Key Takeaways from the AICPA Conference and What to Watch in the Year Ahead

Last week, several WilliamsMarston professionals attended the 2025 AICPA Conference on Current SEC and PCAOB Developments, which took place in Washington, D.C. At the conference, stakeholders convened to discuss the newest issues, trends, and developments in accounting and financial reporting.

This year, attendees noted that the conference reinforced the trends that were already being seen in the industry, rather than introducing new rules. Messaging from the regulatory agencies in attendance focused on clarity, consistency, and practicality.

Simplification and Capital Formation at the SEC

SEC leadership emphasized their intention of encouraging capital formation and reducing unnecessarily burdensome requirements on smaller public companies seeking to go public. Chairman Atkins acknowledged that there are currently 40% fewer public companies than there were 20 years ago, and highlighted his intention to reverse that trend by reducing the weight and cost of being a public company.

To implement this goal, Chairman Atkins highlighted the SEC’s recent change of policy relating to mandatory arbitration provisions, activist investor reforms, and forthcoming cryptocurrency-related rules.
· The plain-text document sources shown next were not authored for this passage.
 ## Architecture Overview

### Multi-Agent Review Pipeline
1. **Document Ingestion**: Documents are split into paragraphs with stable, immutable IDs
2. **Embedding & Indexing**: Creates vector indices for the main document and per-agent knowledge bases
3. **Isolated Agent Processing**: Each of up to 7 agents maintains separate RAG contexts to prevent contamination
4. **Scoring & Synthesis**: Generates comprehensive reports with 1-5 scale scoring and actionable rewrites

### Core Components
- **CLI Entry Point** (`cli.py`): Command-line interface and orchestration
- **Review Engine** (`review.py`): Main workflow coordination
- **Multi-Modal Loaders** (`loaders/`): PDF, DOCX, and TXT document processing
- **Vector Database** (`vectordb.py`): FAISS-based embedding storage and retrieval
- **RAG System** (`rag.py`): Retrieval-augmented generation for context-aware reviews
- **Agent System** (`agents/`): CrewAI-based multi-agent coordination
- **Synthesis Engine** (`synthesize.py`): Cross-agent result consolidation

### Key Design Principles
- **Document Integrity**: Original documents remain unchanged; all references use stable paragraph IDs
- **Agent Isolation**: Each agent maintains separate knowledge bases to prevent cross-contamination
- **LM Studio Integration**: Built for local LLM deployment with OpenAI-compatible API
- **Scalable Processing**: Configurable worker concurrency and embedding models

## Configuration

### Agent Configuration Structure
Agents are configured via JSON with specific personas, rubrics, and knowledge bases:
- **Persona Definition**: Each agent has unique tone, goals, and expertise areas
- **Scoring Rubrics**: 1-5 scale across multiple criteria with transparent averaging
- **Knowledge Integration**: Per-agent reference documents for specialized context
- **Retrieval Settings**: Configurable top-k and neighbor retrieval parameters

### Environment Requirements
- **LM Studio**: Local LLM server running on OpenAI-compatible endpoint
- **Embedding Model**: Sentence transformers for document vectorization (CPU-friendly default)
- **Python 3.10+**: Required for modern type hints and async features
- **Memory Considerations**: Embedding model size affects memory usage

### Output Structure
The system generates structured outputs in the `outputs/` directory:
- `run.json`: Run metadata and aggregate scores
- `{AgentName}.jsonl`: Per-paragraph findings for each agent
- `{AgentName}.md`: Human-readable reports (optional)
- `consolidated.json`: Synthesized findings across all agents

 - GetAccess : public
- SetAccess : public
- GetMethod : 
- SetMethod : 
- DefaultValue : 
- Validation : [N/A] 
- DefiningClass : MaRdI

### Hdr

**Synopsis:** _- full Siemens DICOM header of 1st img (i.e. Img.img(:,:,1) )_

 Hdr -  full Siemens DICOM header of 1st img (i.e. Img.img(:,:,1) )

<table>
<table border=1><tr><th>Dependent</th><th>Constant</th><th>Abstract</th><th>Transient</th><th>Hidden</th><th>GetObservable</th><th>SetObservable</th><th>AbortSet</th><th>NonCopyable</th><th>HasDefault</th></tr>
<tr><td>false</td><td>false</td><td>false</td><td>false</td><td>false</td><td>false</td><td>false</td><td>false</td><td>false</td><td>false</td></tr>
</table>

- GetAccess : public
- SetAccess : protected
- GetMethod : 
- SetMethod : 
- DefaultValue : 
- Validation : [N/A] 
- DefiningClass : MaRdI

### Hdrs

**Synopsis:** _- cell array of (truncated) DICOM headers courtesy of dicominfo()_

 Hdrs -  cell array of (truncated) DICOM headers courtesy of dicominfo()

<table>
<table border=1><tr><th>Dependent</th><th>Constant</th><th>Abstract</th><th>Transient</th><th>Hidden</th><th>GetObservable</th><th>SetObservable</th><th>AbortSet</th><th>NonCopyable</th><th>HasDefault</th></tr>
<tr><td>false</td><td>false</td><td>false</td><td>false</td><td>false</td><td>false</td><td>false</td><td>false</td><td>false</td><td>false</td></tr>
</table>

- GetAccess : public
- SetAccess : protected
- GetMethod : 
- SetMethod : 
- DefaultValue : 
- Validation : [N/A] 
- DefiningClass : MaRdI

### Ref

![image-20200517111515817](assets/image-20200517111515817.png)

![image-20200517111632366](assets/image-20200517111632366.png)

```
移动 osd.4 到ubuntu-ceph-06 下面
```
Reporting and Disclosure Outlook

When looking ahead to 2026, representatives from the SEC, FASB, and PCAOB indicated that financial professionals should expect a lot of rulemaking proposals to come in the new year, including a controversial proposal that would shift quarterly reporting to semi-annual reporting. The announced intention to revisit these established rules indicated that a mindset within these regulatory organizations in favor of refining existing rules over expansion of regulation.

Companies looking to measure up to these standards should remain focused on quality data and consistency in disclosures.

Aside from regulations, artificial intelligence (AI) emerged as a dominant theme across sessions, cutting across discussions on governance, risk, and reporting. But despite the robust discussions and advisory committee recommendations, new prescriptive AI disclosure rules are unlikely to be proposed in 2026, as SEC leadership signaled that existing requirements already provide a sufficient framework for addressing material AI-related impacts.

Broader policy concerns remain across the industry around fragmented state-level AI regulation, with a growing preference for a more unified federal approach.

In 2026, financial professionals should expect a continued emphasis on pragmatic regulation and capital formation. While AI will remain a core governance and disclosure consideration, experts should not expect new disclosure rules or oversight regulations that go against the existing frameworks.

The changes expected in 2026 are likely to bring incremental change as the SEC responds to on-the-ground economic concerns, rather than sweeping reform.